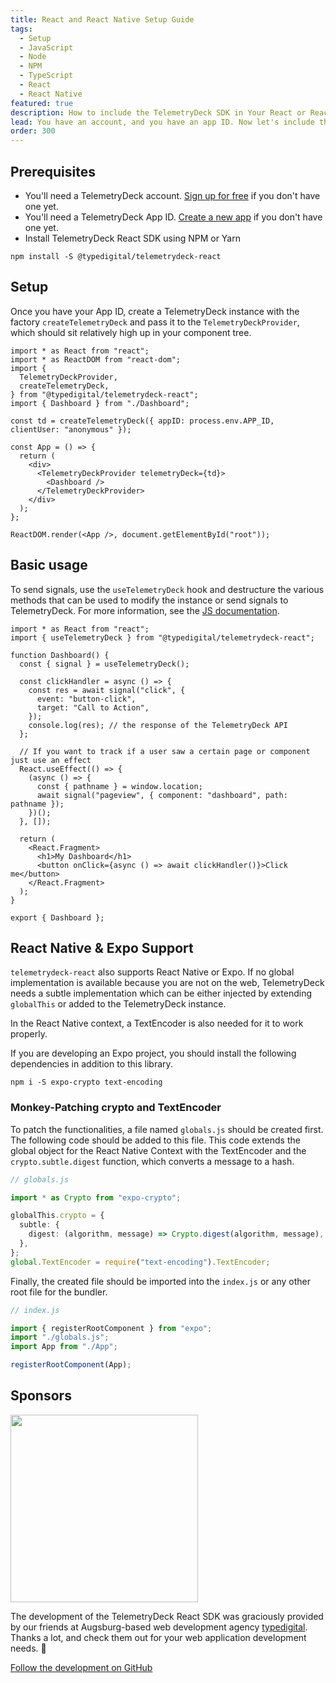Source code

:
 ```yaml
---
title: React and React Native Setup Guide
tags:
  - Setup
  - JavaScript
  - Node
  - NPM
  - TypeScript
  - React
  - React Native
featured: true
description: How to include the TelemetryDeck SDK in Your React or React Native App
lead: You have an account, and you have an app ID. Now let's include the TelemetryClient Package in your React Native application or React Web App
order: 300
---
```


## Prerequisites

<!-- vale proselint.Cliches = NO -->

- You'll need a TelemetryDeck account. [Sign up for free](https://dashboard.telemetrydeck.com/register?source=websdk) if you don't have one yet.
- You'll need a TelemetryDeck App ID. [Create a new app](https://dashboard.telemetrydeck.com/apps/create) if you don't have one yet.
- Install TelemetryDeck React SDK using NPM or Yarn
<!-- vale proselint.Cliches = YES -->

```shell
npm install -S @typedigital/telemetrydeck-react
```

## Setup

Once you have your App ID, create a TelemetryDeck instance with the factory `createTelemetryDeck` and pass it to the `TelemetryDeckProvider`, which should sit relatively high up in your component tree.

```tsx
import * as React from "react";
import * as ReactDOM from "react-dom";
import {
  TelemetryDeckProvider,
  createTelemetryDeck,
} from "@typedigital/telemetrydeck-react";
import { Dashboard } from "./Dashboard";

const td = createTelemetryDeck({ appID: process.env.APP_ID, clientUser: "anonymous" });

const App = () => {
  return (
    <div>
      <TelemetryDeckProvider telemetryDeck={td}>
        <Dashboard />
      </TelemetryDeckProvider>
    </div>
  );
};

ReactDOM.render(<App />, document.getElementById("root"));
```

## Basic usage

To send signals, use the `useTelemetryDeck` hook and destructure the various methods that can be used to modify the instance or send signals to TelemetryDeck.
For more information, see the [JS documentation](/docs/guides/javascript-setup/).

```tsx
import * as React from "react";
import { useTelemetryDeck } from "@typedigital/telemetrydeck-react";

function Dashboard() {
  const { signal } = useTelemetryDeck();

  const clickHandler = async () => {
    const res = await signal("click", {
      event: "button-click",
      target: "Call to Action",
    });
    console.log(res); // the response of the TelemetryDeck API
  };

  // If you want to track if a user saw a certain page or component just use an effect
  React.useEffect(() => {
    (async () => {
      const { pathname } = window.location;
      await signal("pageview", { component: "dashboard", path: pathname });
    })();
  }, []);

  return (
    <React.Fragment>
      <h1>My Dashboard</h1>
      <button onClick={async () => await clickHandler()}>Click me</button>
    </React.Fragment>
  );
}

export { Dashboard };
```

## React Native & Expo Support

`telemetrydeck-react` also supports React Native or Expo.
If no global implementation is available because you are not on the web, TelemetryDeck needs a subtle implementation which can be either injected by extending `globalThis` or added to the TelemetryDeck instance.

In the React Native context, a TextEncoder is also needed for it to work properly.

If you are developing an Expo project, you should install the following dependencies in addition to this library.

```shell
npm i -S expo-crypto text-encoding
```

### Monkey-Patching crypto and TextEncoder

To patch the functionalities, a file named `globals.js` should be created first. The following code should be added to this file. This code extends the global object for the React Native Context with the TextEncoder and the `crypto.subtle.digest` function, which converts a message to a hash.

```ts
// globals.js

import * as Crypto from "expo-crypto";

globalThis.crypto = {
  subtle: {
    digest: (algorithm, message) => Crypto.digest(algorithm, message),
  },
};
global.TextEncoder = require("text-encoding").TextEncoder;
```

Finally, the created file should be imported into the `index.js` or any other root file for the bundler.

```js
// index.js

import { registerRootComponent } from "expo";
import "./globals.js";
import App from "./App";

registerRootComponent(App);
```

## Sponsors

[<img src="/docs/images/typedigital.png" width=300 class="p-3 bg-white" />](https://typedigital.de)

The development of the TelemetryDeck React SDK was graciously provided by our friends at Augsburg-based web development agency [typedigital](https://typedigital.de). Thanks a lot, and check them out for your web application development needs. 🧡

[Follow the development on GitHub](https://github.com/typedigital/telemetrydeck-react)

----

PROBLEM DESCRIPTION: Among the entries above, some lines may hold the string "account". State how many, and give nothing but the number.

SOLUTION TO THE PROBLEM: 2